> **WORK TO COMPLETE**:
Among the records that follow, how many lines contain the word "through"? Give the number and no other words.

──────── LISTED RECORDS

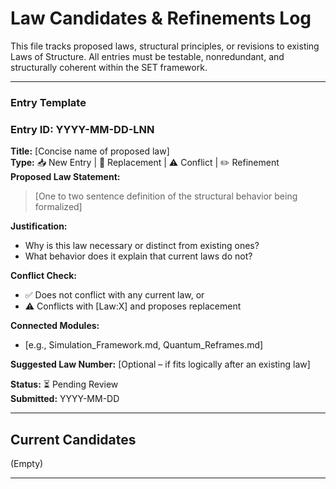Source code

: # Law Candidates & Refinements Log  
This file tracks proposed laws, structural principles, or revisions to existing Laws of Structure. All entries must be testable, nonredundant, and structurally coherent within the SET framework.

---

### Entry Template

### Entry ID: YYYY-MM-DD-LNN  
**Title:** [Concise name of proposed law]  
**Type:** 📥 New Entry | 🔁 Replacement | ⚠️ Conflict | ✏️ Refinement  
**Proposed Law Statement:**  
> [One to two sentence definition of the structural behavior being formalized]

**Justification:**  
- Why is this law necessary or distinct from existing ones?  
- What behavior does it explain that current laws do not?

**Conflict Check:**  
- ✅ Does not conflict with any current law, or  
- ⚠️ Conflicts with [Law:X] and proposes replacement

**Connected Modules:**  
- [e.g., Simulation_Framework.md, Quantum_Reframes.md]

**Suggested Law Number:** [Optional – if fits logically after an existing law]

**Status:** ⏳ Pending Review  
**Submitted:** YYYY-MM-DD

---

## Current Candidates

(Empty)

---
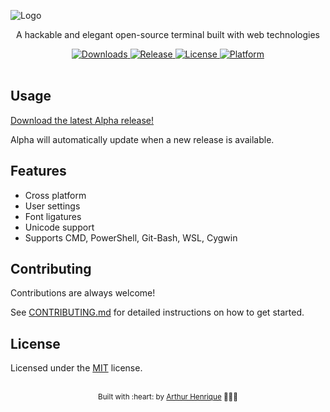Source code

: ![Logo](https://dev-to-uploads.s3.amazonaws.com/uploads/articles/th5xamgrr6se0x5ro4g6.png)

<p align="center">
  A hackable and elegant open-source terminal built with web technologies
</p>

<div align="center">
  <a href="https://github.com/arthurdevv/alpha-vue/releases">
    <img src="https://img.shields.io/github/downloads/arthurdevv/alpha-vue/total?color=white&style=for-the-badge" alt="Downloads">
  </a>
  <a href="https://github.com/arthurdevv/alpha-vue/releases/latest">
    <img src="https://img.shields.io/github/v/release/arthurdevv/alpha-vue?color=white&style=for-the-badge" alt="Release">
  </a>
  <a href="LICENSE">
    <img src="https://img.shields.io/github/license/arthurdevv/alpha-vue?color=white&style=for-the-badge" alt="License">
  </a>
  <a href="https://github.com/arthurdevv/alpha-vue/releases/latest">
    <img src="https://img.shields.io/static/v1.svg?color=white&label=Platform&message=WIN%20|%20LINUX%20|%20MACOS&style=for-the-badge" alt="Platform">
  </a>
</div>

<br>

## Usage

[Download the latest Alpha release!](https://github.com/arthurdevv/alpha-vue/releases/latest)

Alpha will automatically update when a new release is available.

## Features

- Cross platform
- User settings
- Font ligatures
- Unicode support
- Supports CMD, PowerShell, Git-Bash, WSL, Cygwin

## Contributing

Contributions are always welcome!

See [CONTRIBUTING.md](CONTRIBUTING.md) for detailed instructions on how to get
started.

## License

Licensed under the [MIT](LICENSE) license.

<br>

<div align="center">
  <sub>
    Built with :heart: by <a href="https://github.com/arthurdevv">Arthur Henrique</a> 👨🏻‍💻
  </sub>
</div>

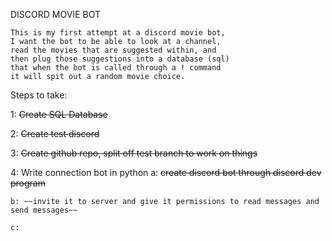 DISCORD MOVIE BOT

    This is my first attempt at a discord movie bot,
    I want the bot to be able to look at a channel,
    read the movies that are suggested within, and
    then plug those suggestions into a database (sql)
    that when the bot is called through a ! command
    it will spit out a random movie choice.

Steps to take:
    
1: ~~Create SQL Database~~ 

2: ~~Create test discord~~

3: ~~Create github repo, split off test branch to work on things~~

4: Write connection bot in python
    a: ~~create discord bot through discord dev program~~ 

    b: ~~invite it to server and give it permissions to read messages and send messages~~
    
    c:
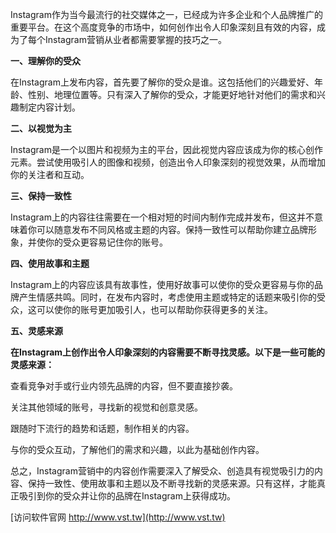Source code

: Instagram作为当今最流行的社交媒体之一，已经成为许多企业和个人品牌推广的重要平台。在这个高度竞争的市场中，如何创作出令人印象深刻且有效的内容，成为了每个Instagram营销从业者都需要掌握的技巧之一。

**一、理解你的受众**

在Instagram上发布内容，首先要了解你的受众是谁。这包括他们的兴趣爱好、年龄、性别、地理位置等。只有深入了解你的受众，才能更好地针对他们的需求和兴趣制定内容计划。

**二、以视觉为主**

Instagram是一个以图片和视频为主的平台，因此视觉内容应该成为你的核心创作元素。尝试使用吸引人的图像和视频，创造出令人印象深刻的视觉效果，从而增加你的关注者和互动。

**三、保持一致性**

Instagram上的内容往往需要在一个相对短的时间内制作完成并发布，但这并不意味着你可以随意发布不同风格或主题的内容。保持一致性可以帮助你建立品牌形象，并使你的受众更容易记住你的账号。

**四、使用故事和主题**

Instagram上的内容应该具有故事性，使用好故事可以使你的受众更容易与你的品牌产生情感共鸣。同时，在发布内容时，考虑使用主题或特定的话题来吸引你的受众，这可以使你的账号更加吸引人，也可以帮助你获得更多的关注。

**五、灵感来源**

**在Instagram上创作出令人印象深刻的内容需要不断寻找灵感。以下是一些可能的灵感来源：**

查看竞争对手或行业内领先品牌的内容，但不要直接抄袭。

关注其他领域的账号，寻找新的视觉和创意灵感。

跟随时下流行的趋势和话题，制作相关的内容。

与你的受众互动，了解他们的需求和兴趣，以此为基础创作内容。

总之，Instagram营销中的内容创作需要深入了解受众、创造具有视觉吸引力的内容、保持一致性、使用故事和主题以及不断寻找新的灵感来源。只有这样，才能真正吸引到你的受众并让你的品牌在Instagram上获得成功。


[访问软件官网 http://www.vst.tw](http://www.vst.tw)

────────────────

> **RESULT OF THIS TASK**:
2